Supreme Court sides with families of embassy bombing victims in Sudan lawsuit
Relatives sued Sudan in U.S. courts seeking $4.3 billion in punitive damages.
The U.S. Supreme Court on Monday sided with families of the victims of the 1998 embassy bombings in Kenya and Tanzania, clearing the way for their lawsuit against the government of Sudan over its alleged support of al-Qaeda and complicity in the attacks.
The twin explosions killed more than 220 people at the U.S. government facilities. Relatives of the victims sued Sudan in U.S. courts seeking $4.3 billion in punitive damages.
The justices voted 8-0 to reverse a lower court decision that had concluded Sudan was immune from litigation under the Foreign Sovereign Immunities Act. Justice Brett Kavanaugh recused himself from the case.
At the heart of the case was a revision to the Act, passed in 2008, in which Congress authorized an exception to the law for damages claims in terrorism cases.

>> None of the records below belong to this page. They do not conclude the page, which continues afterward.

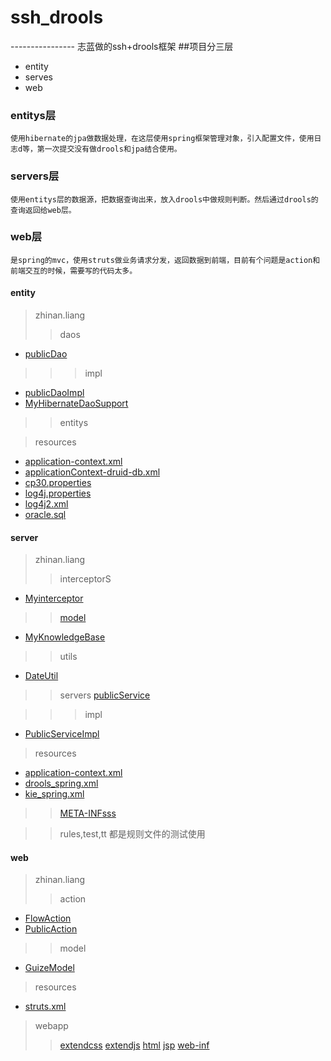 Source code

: # ssh_drools
----------------  志蓝做的ssh+drools框架
##项目分三层
* entity
* serves
* web

###  entitys层
    使用hibernate的jpa做数据处理，在这层使用spring框架管理对象，引入配置文件，使用日志d等，第一次提交没有做drools和jpa结合使用。
### servers层
    使用entitys层的数据源，把数据查询出来，放入drools中做规则判断。然后通过drools的查询返回给web层。
### web层
    是spring的mvc，使用struts做业务请求分发，返回数据到前端，目前有个问题是action和前端交互的时候，需要写的代码太多。
    
#### entity
> zhinan.liang
>> daos
* [publicDao](http://blog.csdn.net/guodongxiaren "do的公共方法")

>>> impl
* [publicDaoImpl](http://blog.csdn.net/guodongxiaren "dao的公共方法的实现")
* [MyHibernateDaoSupport](http://blog.csdn.net/guodongxiaren "dao公共方法实现所需要的，为了实现注解")

>> entitys

> resources
* [application-context.xml](http://blog.csdn.net/guodongxiaren "spring的主要配置文件，导入其他配置文件")
* [applicationContext-druid-db.xml](http://blog.csdn.net/guodongxiaren "数据库，事务处理的配置文件")
* [cp30.properties](http://blog.csdn.net/guodongxiaren "数据库配置信息")
* [log4j.properties](http://blog.csdn.net/guodongxiaren "日志配置文件，")
* [log4j2.xml](http://blog.csdn.net/guodongxiaren "日志配置文件，暂时不可以使用")
* [oracle.sql](http://blog.csdn.net/guodongxiaren "数据库插入语句，添加数据")

#### server
> zhinan.liang
>> interceptorS
* [Myinterceptor](http://blog.csdn.net/guodongxiaren "实现自定义执行方法的拦截器")

>> [model](http://blog.csdn.net/guodongxiaren "自定义与drools规则文件交互的对象")
* [ MyKnowledgeBase](http://blog.csdn.net/guodongxiaren "drools实现注解需要的")

>> utils
*  [DateUtil](http://blog.csdn.net/guodongxiaren "日期操作的实现类 ")

>> servers
[publicService](http://blog.csdn.net/guodongxiaren "service 层的公共方法集 ")
    
>>> impl
* [PublicServiceImpl](http://blog.csdn.net/guodongxiaren "drools 操作后的出口点数据")
  
> resources
* [application-context.xml](http://blog.csdn.net/guodongxiaren "spring的主要配置文件,这里主要是导入drools的spring配置文件")
* [drools_spring.xml](http://blog.csdn.net/guodongxiaren "drools 的spring配置文件，目前没有使用")
* [kie_spring.xml](http://blog.csdn.net/guodongxiaren "kie方式配置drools 的spring配置文件")

>> [META-INFsss](http://blog.csdn.net/guodongxiaren "drools不和spring组合使用的时候测试使用")

>> rules,test,tt  都是规则文件的测试使用


#### web
> zhinan.liang
>> action
* [FlowAction](http://blog.csdn.net/guodongxiaren "主要做测试的，与前端界面交互")
* [PublicAction](http://blog.csdn.net/guodongxiaren "用于struts的传参，接收参数，")

>> model
* [GuizeModel](http://blog.csdn.net/guodongxiaren "测试的时候使用的，用于传递对象")

>resources
* [struts.xml](http://blog.csdn.net/guodongxiaren "struts的主要配置文件，返回值，请求格式")

> webapp
>> [extendcss](http://blog.csdn.net/guodongxiaren "前端框架使用的cdd")
>> [extendjs](http://blog.csdn.net/guodongxiaren "前端框架使用的js")
>> [html](http://blog.csdn.net/guodongxiaren "测试使用，d原本打算使用html做前端")
>> [jsp](http://blog.csdn.net/guodongxiaren "所有的业务jsp界面，")
>> [web-inf](http://blog.csdn.net/guodongxiaren "web.xml")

The court concluded that the exception applied retroactively to this case.
“The Constitution discourages retroactive lawmaking in so many ways,” wrote Justice Neil Gorsuch in the court’s opinion, but “because foreign sovereign immunity is a gesture of grace and comity … it is also something that may be withdrawn retroactively without the same risk to due process and equal protection principles that other forms of backward-looking legislation can pose.”
“Congress was as clear as it could have been when it authorized plaintiffs to seek and win punitive damages for past conduct,” he wrote.
Lower courts concluded Sudan had, in fact, provided safe haven and support to al-Qaeda, which plotted the attacks from its soil. The litigation will now focus on damages for the families.
Sudan is one of four countries designated a “State Sponsor of Terrorism” by the U.S. Department of State.
In February, the Sudanese government agreed to pay $70 million to the families of 17 Americans killed in the 2000 attack on the USS Cole in Yemen. It was accused of providing support to al-Qaeda, which claimed responsibility for the attack, but formally admitted no wrongdoing in the settlement.
The country’s new government is seeking to get removed from the U.S. list of state sponsors of terrorism and rebuild relations with the international community.